To assist with training, workers occasionally attend Central Piedmont Community College, which has a “strong manufacturing program,” Hunte said. He noted President Obama mentioned the school in his 2012 state-of-the-union address. In addition, an instructor from the college visited Omega during the evening hours to help Hunte and a programmer learn the latest Mastercam CAM software package.

“A hundred years ago when I first started getting into CAM programs, Mastercam was the one I picked and I just stuck with it. It is all-encompassing,” Hunte said, noting the software is suitable for turning, milling and EDMing. He added that Omega also uses ProCAM for simpler parts.

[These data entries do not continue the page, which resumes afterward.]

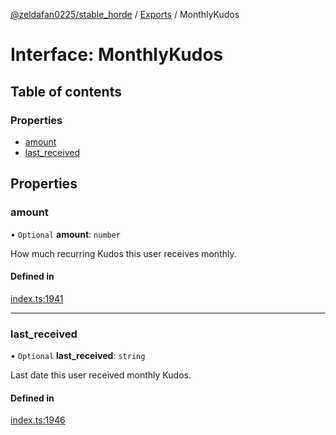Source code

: [@zeldafan0225/stable_horde](../README.md) / [Exports](../modules.md) / MonthlyKudos

# Interface: MonthlyKudos

## Table of contents

### Properties

- [amount](MonthlyKudos.md#amount)
- [last\_received](MonthlyKudos.md#last_received)

## Properties

### amount

• `Optional` **amount**: `number`

How much recurring Kudos this user receives monthly.

#### Defined in

[index.ts:1941](https://github.com/ZeldaFan0225/stable_horde/blob/4f15ca1/index.ts#L1941)

___

### last\_received

• `Optional` **last\_received**: `string`

Last date this user received monthly Kudos.

#### Defined in

[index.ts:1946](https://github.com/ZeldaFan0225/stable_horde/blob/4f15ca1/index.ts#L1946)
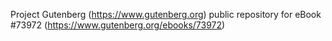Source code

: Project Gutenberg (https://www.gutenberg.org) public repository for eBook #73972 (https://www.gutenberg.org/ebooks/73972)
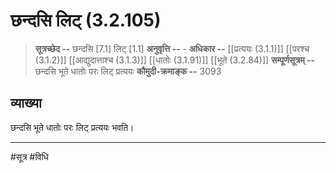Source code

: # छन्दसि लिट् (3.2.105)
> **सूत्रच्छेद --** छन्दसि [7.1] लिट् [1.1]
> **अनुवृत्ति --** -
> **अधिकार --** [[प्रत्ययः (3.1.1)]] [[परश्च (3.1.2)]] [[आद्युदात्ताश्च (3.1.3)]] [[धातोः (3.1.91)]] [[भूते (3.2.84)]]
> **सम्पूर्णसूत्रम् --** छन्दसि भूते धातोः परः लिट् प्रत्ययः
> **कौमुदी-क्रमाङ्क --** 3093

## व्याख्या

छन्दसि भूते धातोः परः लिट् प्रत्ययः भवति।

---
#सूत्र #विधि 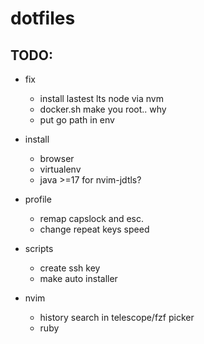 # dotfiles


## TODO:


- fix
   - install lastest lts node via nvm
   - docker.sh make you root.. why
   - put go path in env

- install
    - browser
    - virtualenv
    - java >=17 for nvim-jdtls?

- profile
    - remap capslock and esc.
    - change repeat keys speed

- scripts
    - create ssh key
    - make auto installer

- nvim
    - history search in telescope/fzf picker
    - ruby



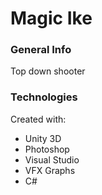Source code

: # Magic Ike

### General Info
Top down shooter

### Technologies
Created with:
* Unity 3D
* Photoshop
* Visual Studio
* VFX Graphs
* C#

Because of his manufacturing engineering background, Hunte said he frequently assists customers with part design for manufacturability—regardless of whether they ask or not. “Customers know when they come to me that I’m going to give them some feedback if I can. I might ask, ‘Why are you making this out of two pieces when I can wire EDM it and it can be all one?’ Sometimes it’s not wanted and they say, ‘We know what we’re doing and this is what we want.’ I’m good with that and I understand my role, but I just can’t help myself when I see something glaring.”

Competitive Issues

Omega continues to add capabilities, such as laser engraving for serializing components and providing part traceability, and is eyeing 3D printing technology. He said: “3D printing is very neat. Some think it might make us all obsolete. That’s the fear my wife has, that we’re going to make everything on 3D printers. I say, ‘Not so fast.’ ”

When a job involves operations that Omega doesn’t perform, such as sheet-metal fabrication and welding, it will outsource, albeit reluctantly. “If I had my druthers, I would accept just the work we can do here,” Hunte said. The outsourcing includes a bit of machining, typically when the shop gets overloaded. “I always thought I don’t want to make my money on somebody else’s work—I want to make it on my own work.”

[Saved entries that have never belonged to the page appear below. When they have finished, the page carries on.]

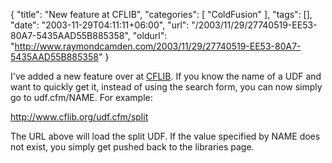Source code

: {
	"title": "New feature at CFLIB",
	"categories": [
		"ColdFusion"
	],
	"tags": [],
	"date": "2003-11-29T04:11:11+06:00",
	"url": "/2003/11/29/27740519-EE53-80A7-5435AAD55B885358",
	"oldurl": "http://www.raymondcamden.com/2003/11/29/27740519-EE53-80A7-5435AAD55B885358"
}

I've added a new feature over at <a href="http://www.cflib.org">CFLIB</a>. If you know the name of a UDF and want to quickly get it, instead of using the search form, you can now simply go to udf.cfm/NAME. For example:

<a href="http://www.cflib.org/udf.cfm/split
">http://www.cflib.org/udf.cfm/split</a>

The URL above will load the split UDF. If the value specified by NAME does not exist, you simply get pushed back to the libraries page.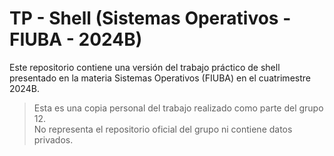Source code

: # TP - Shell (Sistemas Operativos - FIUBA - 2024B)

Este repositorio contiene una versión del trabajo práctico de shell presentado en la materia Sistemas Operativos (FIUBA) en el cuatrimestre 2024B.

> Esta es una copia personal del trabajo realizado como parte del grupo 12.  
No representa el repositorio oficial del grupo ni contiene datos privados.

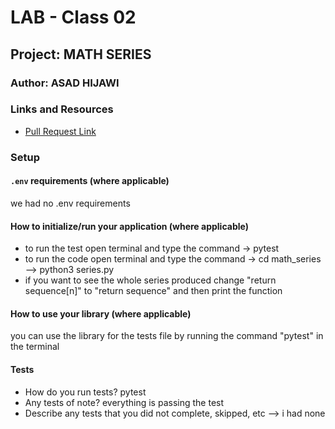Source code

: # LAB - Class 02

## Project: MATH SERIES

### Author: ASAD HIJAWI

### Links and Resources

- [Pull Request Link](https://github.com/asadhijj/math-series/pull/1)


### Setup

#### `.env` requirements (where applicable)

we had no .env requirements

#### How to initialize/run your application (where applicable)

- to run the test open terminal and type the command -> pytest
- to run the code open terminal and type the command -> cd math_series --> python3 series.py
- if you want to see the whole series produced change "return sequence[n]" to "return sequence" and then print the function

#### How to use your library (where applicable)
you can use the library for the tests file by running the command "pytest" in the terminal

#### Tests

- How do you run tests? pytest
- Any tests of note? everything is passing the test 
- Describe any tests that you did not complete, skipped, etc --> i had none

That work includes assisting “friendly competitors,” he said. “They compete head-to-head with us [on traditional machining jobs] but then come us for EDMing.” Examples include sinker EDMing a broken tap to remove it from a part and wire EDMing a hole a shop missed placing in a part before it was heat treated. The alternative involves annealing the part, drilling it, heat treating it again, regrinding it and otherwise finishing the part.

The vast majority of Omega Manufacturing’s customers are local or regional and Hunte is fine with that. “I believe in staying somewhat local,” he said. “If I could draw a circle of where we could get to in maybe 3 hours, that’s where I would like all of our customers to come from.” Nonetheless, out-of-state work is not unusual, sometimes as a result of a previously local contact moving and continuing to direct business to Omega.

The machine shop, however, plans to stay put in Charlotte as major energy-related companies, such as Siemens, AREVA and the Electric Power Research Institute, help to transform the Queen City while generating jobs.

“They always talk about banking in connection with Charlotte,” Hunte said, “but the number two employer in Charlotte is manufacturing.”